Saved entries:
***

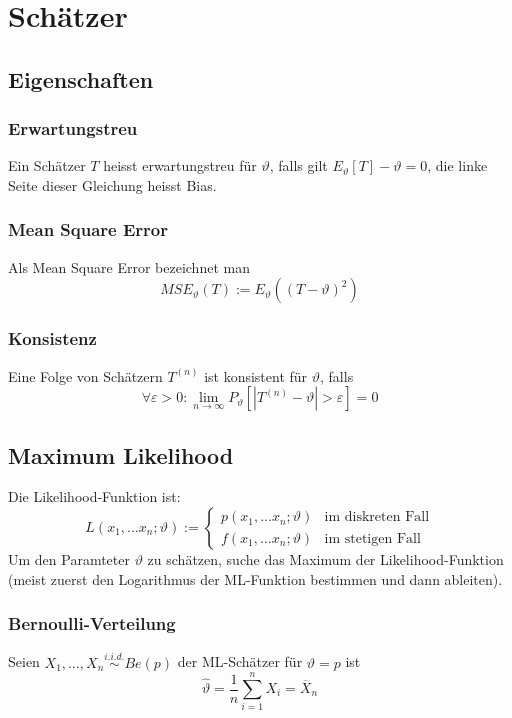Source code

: \documentclass[a4paper,titlepage]{article}
\newcommand{\abs}[1]{\left\vert #1 \right\vert}
\begin{document}
\section{Schätzer}

\subsection{Eigenschaften}
\subsubsection{Erwartungstreu}
Ein Schätzer $T$ heisst erwartungstreu für $\vartheta$, falls gilt $E_\vartheta[T]-\vartheta = 0$, die linke Seite dieser Gleichung heisst Bias.

\subsubsection{Mean Square Error}
Als Mean Square Error bezeichnet man
$$
MSE_\vartheta(T) := E_\vartheta\left((T-\vartheta)^2\right)
$$
\subsubsection{Konsistenz}
Eine Folge von Schätzern $T^{(n)}$ ist konsistent für $\vartheta$, falls 
$$
\forall \varepsilon > 0: \lim_{n \to \infty} P_\vartheta \left[ \abs{T^{(n)} - \vartheta} > \varepsilon\right] = 0  
$$
\subsection{Maximum Likelihood}
Die Likelihood-Funktion ist:
\begin{equation*}
L(x_1, \dots x_n ; \vartheta) := 
\begin{cases}
p(x_1, \dots x_n ; \vartheta) & \text{im diskreten Fall} \\
f(x_1, \dots x_n ; \vartheta) & \text{im stetigen Fall}
\end{cases}
\end{equation*}
Um den Paramteter $\vartheta$ zu schätzen, suche das Maximum der Likelihood-Funktion (meist zuerst den Logarithmus der ML-Funktion bestimmen und dann ableiten).

\subsubsection{Bernoulli-Verteilung}
Seien $X_1, \dots, X_n \overset{i.i.d.}{\sim} Be(p)$ der ML-Schätzer für $\vartheta = p$ ist 
\begin{equation*}
\hat{\vartheta} = \frac{1}{n}\sum_{i=1}^n X_i = \overline{X}_n
\end{equation*}
\end{document}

***

None of the pictures should be copied, but every record above must be returned exactly.

Source code

: \documentclass[a4paper,titlepage]{article}
\newcommand{\abs}[1]{\left\vert #1 \right\vert}
\begin{document}
\section{Schätzer}

\subsection{Eigenschaften}
\subsubsection{Erwartungstreu}
Ein Schätzer $T$ heisst erwartungstreu für $\vartheta$, falls gilt $E_\vartheta[T]-\vartheta = 0$, die linke Seite dieser Gleichung heisst Bias.

\subsubsection{Mean Square Error}
Als Mean Square Error bezeichnet man
$$
MSE_\vartheta(T) := E_\vartheta\left((T-\vartheta)^2\right)
$$
\subsubsection{Konsistenz}
Eine Folge von Schätzern $T^{(n)}$ ist konsistent für $\vartheta$, falls 
$$
\forall \varepsilon > 0: \lim_{n \to \infty} P_\vartheta \left[ \abs{T^{(n)} - \vartheta} > \varepsilon\right] = 0  
$$
\subsection{Maximum Likelihood}
Die Likelihood-Funktion ist:
\begin{equation*}
L(x_1, \dots x_n ; \vartheta) := 
\begin{cases}
p(x_1, \dots x_n ; \vartheta) & \text{im diskreten Fall} \\
f(x_1, \dots x_n ; \vartheta) & \text{im stetigen Fall}
\end{cases}
\end{equation*}
Um den Paramteter $\vartheta$ zu schätzen, suche das Maximum der Likelihood-Funktion (meist zuerst den Logarithmus der ML-Funktion bestimmen und dann ableiten).

\subsubsection{Bernoulli-Verteilung}
Seien $X_1, \dots, X_n \overset{i.i.d.}{\sim} Be(p)$ der ML-Schätzer für $\vartheta = p$ ist 
\begin{equation*}
\hat{\vartheta} = \frac{1}{n}\sum_{i=1}^n X_i = \overline{X}_n
\end{equation*}
\end{document}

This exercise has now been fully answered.